Officials are taking steps to help restaurants. Gov. Andrew Cuomo allowed the city’s restaurants to reopen for indoor dining at 25 percent capacity as of Sept. 30. Mayor Bill de Blasio recently  announced that outdoor dining would be allowed to continue indefinitely, and the City Council recently approved a 10 percent surcharge that restaurants may levy on customers.
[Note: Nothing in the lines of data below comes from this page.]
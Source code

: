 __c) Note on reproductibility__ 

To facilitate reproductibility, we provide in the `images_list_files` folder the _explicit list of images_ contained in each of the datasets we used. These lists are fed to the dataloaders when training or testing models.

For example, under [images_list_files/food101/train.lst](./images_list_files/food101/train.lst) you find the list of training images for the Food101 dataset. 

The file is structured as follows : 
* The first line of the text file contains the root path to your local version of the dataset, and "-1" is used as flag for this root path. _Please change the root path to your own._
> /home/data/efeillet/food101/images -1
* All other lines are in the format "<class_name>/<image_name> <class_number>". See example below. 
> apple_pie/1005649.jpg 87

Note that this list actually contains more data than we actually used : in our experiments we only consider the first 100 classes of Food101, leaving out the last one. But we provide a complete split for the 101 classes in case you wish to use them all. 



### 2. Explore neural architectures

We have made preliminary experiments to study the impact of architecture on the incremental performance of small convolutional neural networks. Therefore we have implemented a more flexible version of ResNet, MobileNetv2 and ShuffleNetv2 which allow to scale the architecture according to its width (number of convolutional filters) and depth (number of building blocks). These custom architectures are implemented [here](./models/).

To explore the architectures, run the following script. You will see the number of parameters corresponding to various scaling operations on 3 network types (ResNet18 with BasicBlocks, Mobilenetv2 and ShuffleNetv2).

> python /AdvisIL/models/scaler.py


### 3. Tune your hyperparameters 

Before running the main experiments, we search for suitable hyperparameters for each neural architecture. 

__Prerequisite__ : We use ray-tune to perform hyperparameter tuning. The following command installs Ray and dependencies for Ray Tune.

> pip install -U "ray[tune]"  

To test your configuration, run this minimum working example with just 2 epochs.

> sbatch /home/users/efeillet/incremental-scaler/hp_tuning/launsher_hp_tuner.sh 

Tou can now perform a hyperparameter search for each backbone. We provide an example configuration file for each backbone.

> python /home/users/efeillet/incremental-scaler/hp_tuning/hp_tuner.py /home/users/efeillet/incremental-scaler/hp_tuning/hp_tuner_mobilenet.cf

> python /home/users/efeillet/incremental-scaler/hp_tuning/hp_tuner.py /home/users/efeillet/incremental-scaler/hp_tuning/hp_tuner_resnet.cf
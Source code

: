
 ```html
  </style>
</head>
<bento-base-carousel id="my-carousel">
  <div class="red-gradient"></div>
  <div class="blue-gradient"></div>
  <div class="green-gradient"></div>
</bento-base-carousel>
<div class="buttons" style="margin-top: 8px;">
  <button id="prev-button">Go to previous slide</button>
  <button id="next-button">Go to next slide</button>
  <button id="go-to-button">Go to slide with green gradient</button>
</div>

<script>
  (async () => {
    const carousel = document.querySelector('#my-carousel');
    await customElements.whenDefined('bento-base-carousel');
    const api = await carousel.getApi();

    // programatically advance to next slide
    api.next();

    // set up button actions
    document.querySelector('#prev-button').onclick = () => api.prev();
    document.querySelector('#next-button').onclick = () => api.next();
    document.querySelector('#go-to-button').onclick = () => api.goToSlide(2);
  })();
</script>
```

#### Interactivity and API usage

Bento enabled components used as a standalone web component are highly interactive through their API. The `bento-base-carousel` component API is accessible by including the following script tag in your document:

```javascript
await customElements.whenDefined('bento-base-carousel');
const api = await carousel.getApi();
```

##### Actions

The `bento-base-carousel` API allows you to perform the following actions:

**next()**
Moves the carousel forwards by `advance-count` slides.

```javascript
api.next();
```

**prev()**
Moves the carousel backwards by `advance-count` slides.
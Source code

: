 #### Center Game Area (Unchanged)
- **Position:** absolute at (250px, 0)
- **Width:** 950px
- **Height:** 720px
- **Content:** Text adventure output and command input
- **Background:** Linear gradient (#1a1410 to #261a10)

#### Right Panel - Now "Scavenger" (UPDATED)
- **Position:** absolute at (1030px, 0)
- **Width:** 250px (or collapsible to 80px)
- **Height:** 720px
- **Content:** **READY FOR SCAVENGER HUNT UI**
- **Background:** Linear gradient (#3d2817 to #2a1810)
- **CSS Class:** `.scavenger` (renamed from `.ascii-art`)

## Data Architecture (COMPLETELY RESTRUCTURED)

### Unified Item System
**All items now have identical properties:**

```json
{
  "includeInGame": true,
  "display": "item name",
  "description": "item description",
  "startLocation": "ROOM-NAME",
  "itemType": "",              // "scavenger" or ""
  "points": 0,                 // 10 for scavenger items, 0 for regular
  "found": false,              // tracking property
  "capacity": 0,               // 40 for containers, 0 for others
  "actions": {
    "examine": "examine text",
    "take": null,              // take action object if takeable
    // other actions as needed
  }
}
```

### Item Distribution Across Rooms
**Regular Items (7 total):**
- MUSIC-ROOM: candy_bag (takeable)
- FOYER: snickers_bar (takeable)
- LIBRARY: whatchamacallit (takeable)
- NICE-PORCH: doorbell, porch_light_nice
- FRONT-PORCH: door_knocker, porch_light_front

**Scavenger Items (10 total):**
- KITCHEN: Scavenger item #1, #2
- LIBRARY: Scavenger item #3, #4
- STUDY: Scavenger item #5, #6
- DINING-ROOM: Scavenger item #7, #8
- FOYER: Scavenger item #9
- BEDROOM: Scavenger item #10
Restaurant owners, in turn, keep trying new ways to stay open in unprecedented times. Evans-Hendricks, who is a managing partner of Ruby’s Vintage Kitchen + Bar on Adam Clayton Powell Jr. Boulevard, says she is reviving a defunct fast-casual brand in her portfolio, Sexy Taco, for a delivery and takeout pop-up in the Ruby’s space. Chocolat’s Ellis says he is “looking for an opening” to reopen his other property on the same block, Moca Bar and Lounge, which has been shuttered for months due to capacity restrictions.

Susannah Koteen, owner of Italian restaurant Lido on Frederick Douglass Boulevard, worries that this might not be enough, and that what she sees as the government’s unwillingness to listen to owners has hampered efforts. Koteen, who is white, says some politicians gave the Frederick Douglass Boulevard Alliance, of which she is co-president, “a hard time” over the local Restaurant Open Streets program. The project is designed to allow the boulevard, from 112th to 120th streets, to be free of traffic on Fridays, Saturdays and Sundays until the end of October.

Still, some are optimistic. “Harlem, there’s a resiliency here,” says Evans-Hendricks. “So as much as we’re dealing with challenging times, there’s still a spirit of promise and hope and rebirth. We don’t want to just survive, right? We want to thrive.”